Во вторник они разошлись на некрасивой ноте, и два дня спустя Блэк Уилер, перекипев раздражением и даже некоторой обидой, приняв, что, возможно, и в самом деле был не прав, решил это исправить. Начал он с того, что в ответ на полученные от Алексии исправления в запросе на ордер отправил благодарность. Обычно он не выделял на «спасибо» отдельное письмо, понимая, насколько могли засориться папки входящих и исходящих; обычно просто добавлял это слово в конце основного текста, но в среду настрочил Алексии очень грубо составленный черновик, в который не добавил ни приветствия, ни благодарности. А потому ощущал, что исправление этого было первоочередным.

В четверг вечером Блэк позвонил Алексии, извинился за то, как повел себя у Майкла Берри, и без особой надежды поинтересовался её планами на пятницу. Но к его приятному удивлению Грин ответила, что ничем не была занята. Они договорились после работы встретиться, поужинать и прогуляться. Уилер, на короткий промежуток времени провалившийся в то же уныние, которое сопровождало его несколько лет в наркоконтроле, воспрянул духом. На работе и на личном всё стало в унисон и очень правильно налаживаться.

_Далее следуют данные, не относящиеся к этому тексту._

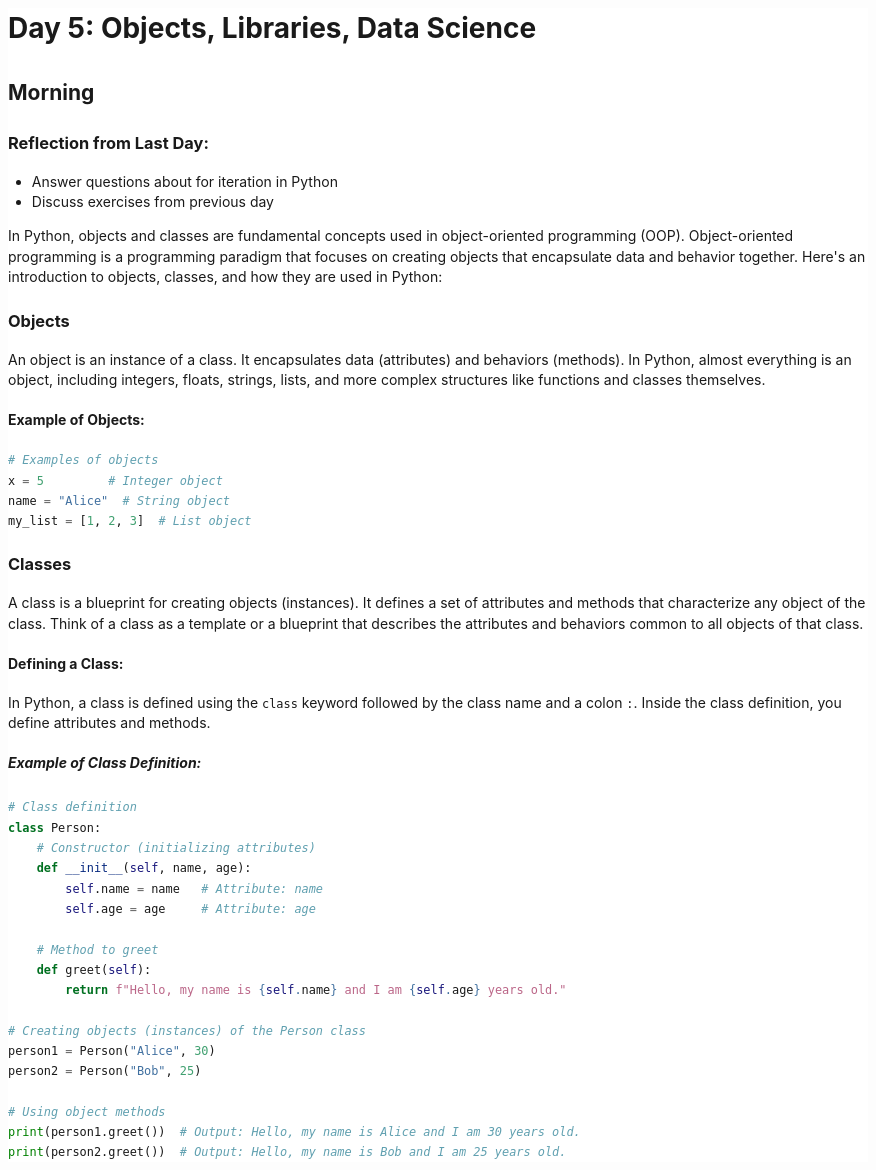 Day 5: Objects, Libraries, Data Science
=======================================

Morning
-------

### Reflection from Last Day:
* Answer questions about for iteration in Python
* Discuss exercises from previous day

In Python, objects and classes are fundamental concepts used in object-oriented programming (OOP). Object-oriented programming is a programming paradigm that focuses on creating objects that encapsulate data and behavior together. Here's an introduction to objects, classes, and how they are used in Python:

### Objects

An object is an instance of a class. It encapsulates data (attributes) and behaviors (methods). In Python, almost everything is an object, including integers, floats, strings, lists, and more complex structures like functions and classes themselves.

#### Example of Objects:

```python
# Examples of objects
x = 5         # Integer object
name = "Alice"  # String object
my_list = [1, 2, 3]  # List object
```

### Classes

A class is a blueprint for creating objects (instances). It defines a set of attributes and methods that characterize any object of the class. Think of a class as a template or a blueprint that describes the attributes and behaviors common to all objects of that class.

#### Defining a Class:

In Python, a class is defined using the `class` keyword followed by the class name and a colon `:`. Inside the class definition, you define attributes and methods.

##### Example of Class Definition:

```python
# Class definition
class Person:
    # Constructor (initializing attributes)
    def __init__(self, name, age):
        self.name = name   # Attribute: name
        self.age = age     # Attribute: age
    
    # Method to greet
    def greet(self):
        return f"Hello, my name is {self.name} and I am {self.age} years old."

# Creating objects (instances) of the Person class
person1 = Person("Alice", 30)
person2 = Person("Bob", 25)

# Using object methods
print(person1.greet())  # Output: Hello, my name is Alice and I am 30 years old.
print(person2.greet())  # Output: Hello, my name is Bob and I am 25 years old.
```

В пятницу перед самим уходом с работы Уилер оказался втянутым в срочно созванную летучку, а потому не успел, как планировал, встретить Алексию у прокуратуры. Она сама — летящая цветастая юбка, темная шелковая рубашка с аппетитно расстегнутыми верхними пуговицами и небольшие, гулко отбивающие ритм каблуки — ждала его у Альберт-Дока.

— Прости, — подбегая к ней, сказал Блэк. — Дернули в последнюю минуту.

Грин улыбнулась ему и подставила под приветственный поцелуй щеку. От неё пахло чем-то цветочно-пряным, обволакивающим.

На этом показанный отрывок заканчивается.